Could you repeat word for word only the lines from the one containing "of the ROSS" to the last line of the data below?

- [Source texts of formatted documents]:
=====

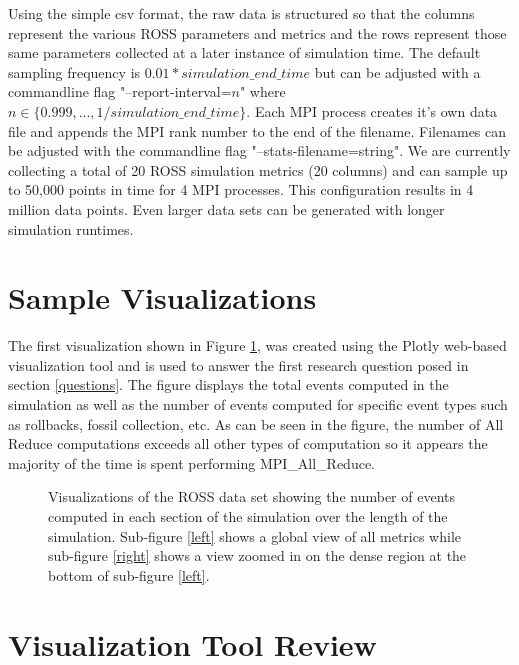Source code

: \documentclass[12pt]{article}
\begin{document}
Using the simple csv format, the raw data is structured so that the columns represent the various ROSS parameters and metrics and the rows represent those same parameters collected at a later instance of simulation time. The default sampling frequency is $0.01*simulation\_end\_time$ but can be adjusted with a commandline flag "--report-interval=$n$" where $n\in \{0.999, ..., 1/simulation\_end\_time\}$. Each MPI process creates it's own data file and appends the MPI rank number to the end of the filename. Filenames can be adjusted with the commandline flag "--stats-filename=string". We are currently collecting a total of 20 ROSS simulation metrics (20 columns) and can sample up to 50,000 points in time for 4 MPI processes. This configuration results in 4 million data points. Even larger data sets can be generated with longer simulation runtimes.

\section{Sample Visualizations}

The first visualization shown in Figure \ref{Area}, was created using the Plotly web-based visualization tool and is used to answer the first research question posed in section \ref{questions}. The figure displays the total events computed in the simulation as well as the number of events computed for specific event types such as rollbacks, fossil collection, etc. As can be seen in the figure, the number of All Reduce computations exceeds all other types of computation so it appears the majority of the time is spent performing MPI\_All\_Reduce. 

\begin{figure}[!ht]
     \centering
     \caption{Visualizations of the ROSS data set showing the number of events computed in each section of the simulation over the length of the simulation. Sub-figure \ref{left} shows a global view of all metrics while sub-figure \ref{right} shows a view zoomed in on the dense region at the bottom of sub-figure \ref{left}.}
     \label{Area}
\end{figure}

\section{Visualization Tool Review}



\end{document}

=====

- [Exercise answer]:
     \caption{Visualizations of the ROSS data set showing the number of events computed in each section of the simulation over the length of the simulation. Sub-figure \ref{left} shows a global view of all metrics while sub-figure \ref{right} shows a view zoomed in on the dense region at the bottom of sub-figure \ref{left}.}
     \label{Area}
\end{figure}

\section{Visualization Tool Review}



\end{document}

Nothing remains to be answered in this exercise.